Um gerente me contou que "descobriu" o burnout de um analista no dia em que chegou o atestado de trinta dias. Ficou surpreso. Eu não fiquei. Perguntei se a pessoa tinha mudado nos últimos meses e ele foi listando: ficou mais calada, começou a errar coisa boba, largou os grupos do café, respondia com um sarcasmo que não era dela. Estava tudo à vista. Ele viu, só não leu. Chamou de "queda de rendimento" e cobrou mais. É o roteiro mais comum de todos, e é o que transforma um sinal em afastamento.
Os sinais de burnout aparecem no comportamento bem antes do atestado, e o gestor é quem está na melhor posição para percebê-los, porque convive com a rotina da pessoa todo dia. O problema é que ele costuma confundir esses sinais com preguiça ou falta de garra. Este texto é para trocar essa leitura.

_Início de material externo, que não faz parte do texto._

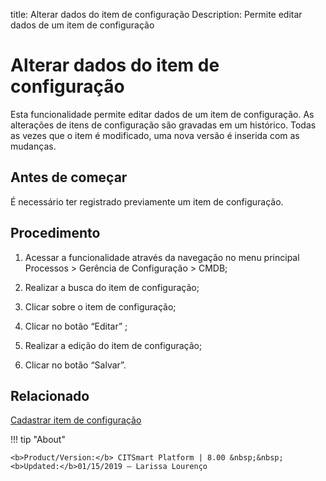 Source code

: title: Alterar dados do item de configuração
Description: Permite editar dados de um item de configuração
# Alterar dados do item de configuração

Esta funcionalidade permite editar dados de um item de configuração. As alterações de itens de configuração são gravadas em um histórico. Todas as vezes que o item é modificado, uma nova versão é inserida com as mudanças.

Antes de começar
--------------------

É necessário ter registrado previamente um item de configuração.

Procedimento
----------------

1.  Acessar a funcionalidade através da navegação no menu principal Processos \>
    Gerência de Configuração \> CMDB;

2.  Realizar a busca do item de configuração;

3.  Clicar sobre o item de configuração;

4.  Clicar no botão “Editar” ;

5.  Realizar a edição do item de configuração;

6.  Clicar no botão “Salvar”.

Relacionado
----------------

[Cadastrar item de configuração](/pt-br/citsmart-platform-8/processes/configuration/use/register-CI.html)

!!! tip "About"

    <b>Product/Version:</b> CITSmart Platform | 8.00 &nbsp;&nbsp;
    <b>Updated:</b>01/15/2019 – Larissa Lourenço
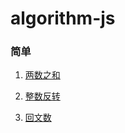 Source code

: # algorithm-js

### 简单
1. [两数之和](https://github.com/tfeng-use/algorithm-js/blob/master/easy/1.md)

2. [整数反转](https://github.com/tfeng-use/algorithm-js/blob/master/easy/2.md)

3. [回文数](https://github.com/tfeng-use/algorithm-js/blob/master/easy/3.md)
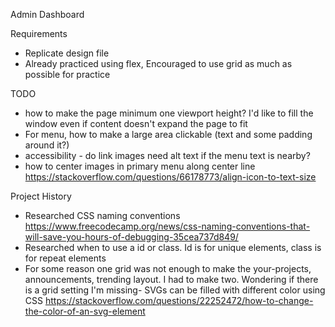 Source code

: Admin Dashboard

Requirements
- Replicate design file
- Already practiced using flex, Encouraged to use grid as much as possible for practice

TODO
- how to make the page minimum one viewport height? I'd like to fill the window even if content doesn't expand the page to fit
- For menu, how to make a large area clickable (text and some padding around it?)
- accessibility - do link images need alt text if the menu text is nearby?
- how to center images in primary menu along center line https://stackoverflow.com/questions/66178773/align-icon-to-text-size

Project History
- Researched CSS naming conventions https://www.freecodecamp.org/news/css-naming-conventions-that-will-save-you-hours-of-debugging-35cea737d849/
- Researched when to use a id or class. Id is for unique elements, class is for repeat elements
- For some reason one grid was not enough to make the your-projects, announcements, trending layout. I had to make two. Wondering if there is a grid setting I'm missing- SVGs can be filled with different color using CSS https://stackoverflow.com/questions/22252472/how-to-change-the-color-of-an-svg-element
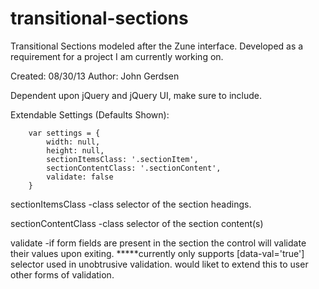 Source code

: transitional-sections
=====================

Transitional Sections modeled after the Zune interface. Developed as a requirement for a project I am currently working on.

Created: 08/30/13
Author: John Gerdsen

Dependent upon jQuery and jQuery UI, make sure to include.

Extendable Settings (Defaults Shown):

        var settings = {
            width: null,
            height: null,
            sectionItemsClass: '.sectionItem',
            sectionContentClass: '.sectionContent',
            validate: false
        }

sectionItemsClass
-class selector of the section headings.

sectionContentClass
-class selector of the section content(s)

validate
-if form fields are present in the section the control will validate their values upon exiting.
*****currently only supports [data-val='true'] selector used in unobtrusive validation. would liket to extend this to user other forms of validation.
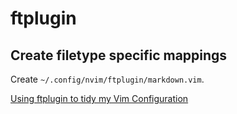 # ftplugin

Create filetype specific mappings
---

Create `~/.config/nvim/ftplugin/markdown.vim`.

[Using ftplugin to tidy my Vim Configuration](https://www.jackfranklin.co.uk/blog/using-ftplugin-in-vim/)
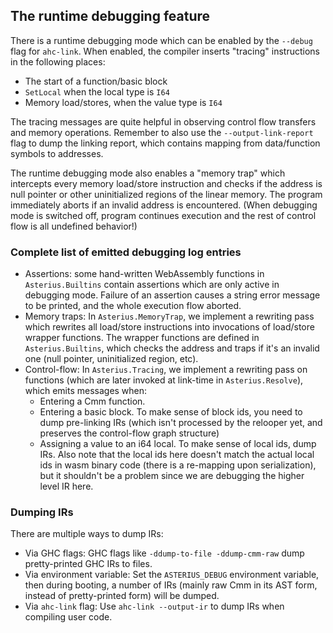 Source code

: ## The runtime debugging feature

There is a runtime debugging mode which can be enabled by the `--debug` flag for `ahc-link`. When enabled, the compiler inserts "tracing" instructions in the following places:

* The start of a function/basic block
* `SetLocal` when the local type is `I64`
* Memory load/stores, when the value type is `I64`

The tracing messages are quite helpful in observing control flow transfers and memory operations. Remember to also use the `--output-link-report` flag to dump the linking report, which contains mapping from data/function symbols to addresses.

The runtime debugging mode also enables a "memory trap" which intercepts every memory load/store instruction and checks if the address is null pointer or other uninitialized regions of the linear memory. The program immediately aborts if an invalid address is encountered. (When debugging mode is switched off, program continues execution and the rest of control flow is all undefined behavior!)

### Complete list of emitted debugging log entries

* Assertions: some hand-written WebAssembly functions in `Asterius.Builtins` contain assertions which are only active in debugging mode. Failure of an assertion causes a string error message to be printed, and the whole execution flow aborted.
* Memory traps: In `Asterius.MemoryTrap`, we implement a rewriting pass which rewrites all load/store instructions into invocations of load/store wrapper functions. The wrapper functions are defined in `Asterius.Builtins`, which checks the address and traps if it's an invalid one (null pointer, uninitialized region, etc).
* Control-flow: In `Asterius.Tracing`, we implement a rewriting pass on functions (which are later invoked at link-time in `Asterius.Resolve`), which emits messages when:
    * Entering a Cmm function.
    * Entering a basic block. To make sense of block ids, you need to dump pre-linking IRs (which isn't processed by the relooper yet, and preserves the control-flow graph structure)
    * Assigning a value to an i64 local. To make sense of local ids, dump IRs. Also note that the local ids here doesn't match the actual local ids in wasm binary code (there is a re-mapping upon serialization), but it shouldn't be a problem since we are debugging the higher level IR here.

### Dumping IRs

There are multiple ways to dump IRs:

* Via GHC flags: GHC flags like `-ddump-to-file -ddump-cmm-raw` dump pretty-printed GHC IRs to files.
* Via environment variable: Set the `ASTERIUS_DEBUG` environment variable, then during booting, a number of IRs (mainly raw Cmm in its AST form, instead of pretty-printed form) will be dumped.
* Via `ahc-link` flag: Use `ahc-link --output-ir` to dump IRs when compiling user code.
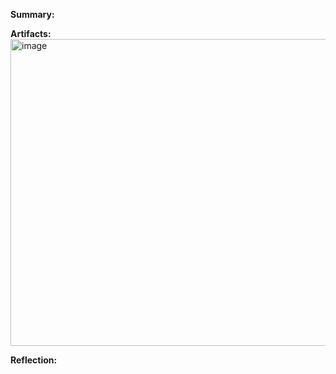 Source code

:**Summary:**


**Artifacts:**
<img width="975" height="491" alt="image" src="https://github.com/user-attachments/assets/65f955b6-2967-4cbf-b638-868015a6bb0e" />

**Reflection:**
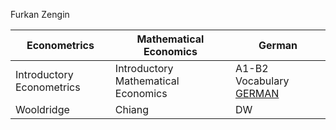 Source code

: Furkan Zengin


Econometrics |    Mathematical Economics |   German
------------ |   ------------- |   -------------
Introductory Econometrics | Introductory Mathematical Economics | A1-B2 Vocabulary [GERMAN](https://github.com/tatanik501/Econ/files/7005245/german.pdf)
Wooldridge | Chiang | DW




                
                

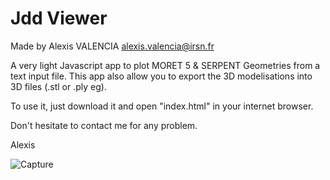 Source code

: # Jdd Viewer
Made by Alexis VALENCIA
alexis.valencia@irsn.fr

A very light Javascript app to plot MORET 5 & SERPENT Geometries from a text input file.
This app also allow you to export the 3D modelisations into 3D files (.stl or .ply eg).

To use it, just download it and open "index.html" in your internet browser.

Don't hesitate to contact me for any problem.

Alexis


![Capture](https://user-images.githubusercontent.com/84465552/176697848-ae81c30e-dfc4-4534-bd1e-dc847bbc6d43.PNG)
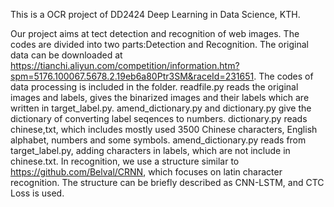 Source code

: This is a OCR project of DD2424 Deep Learning in Data Science, KTH.

Our project aims at tect detection and recognition of web images. The codes are divided into two parts:Detection and Recognition. The original data can be downloaded at https://tianchi.aliyun.com/competition/information.htm?spm=5176.100067.5678.2.19eb6a80Ptr3SM&raceId=231651. The codes of data processing is included in the folder. readfile.py reads the original images and labels, gives the binarized images and their labels which are written in target_label.py. amend_dictionary.py and dictionary.py give the dictionary of converting label seqences to numbers. dictionary.py reads chinese,txt, which includes mostly used 3500 Chinese characters, English alphabet, numbers and some symbols. amend_dictionary.py reads from target_label.py, adding characters in labels, which are not include in chinese.txt.
In recognition, we use a structure similar to https://github.com/Belval/CRNN, which focuses on latin character recognition. The structure can be briefly described as CNN-LSTM, and CTC Loss is used.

O que é burnout no trabalho?
Burnout é a síndrome de esgotamento causada por estresse crônico do trabalho que não foi bem administrado. A Organização Mundial da Saúde reconhece o quadro na CID-11 como um fenômeno ocupacional, e essa palavra, ocupacional, é o ponto central: a OMS liga o burnout especificamente ao contexto de trabalho, não a um cansaço geral da vida.
A própria OMS descreve o quadro por três dimensões, e vale conhecer as três, porque quase todo mundo só enxerga a primeira. A primeira é a exaustão: a pessoa está esgotada, sem energia, e o descanso normal não repõe. A segunda é o distanciamento mental do próprio trabalho, um cinismo ou negativismo que apareceu do nada em quem antes se importava. A terceira é a queda na eficácia profissional: a sensação, e o fato, de que o trabalho não rende mais como rendia. Um gestor que só olha a terceira, o rendimento, e ignora as duas primeiras, vai ler o quadro inteiro como "essa pessoa parou de se esforçar".
Por que o burnout é um problema do trabalho, e não de resiliência?
Porque a fonte do esgotamento está no trabalho, não na fraqueza da pessoa. Burnout não é frescura nem falta de resiliência. É a resposta previsível de um corpo a uma pressão que não parou. Chamar de falta de resiliência é o mesmo que culpar alguém por afundar depois de horas segurando um peso que você mesmo colocou nas costas dele.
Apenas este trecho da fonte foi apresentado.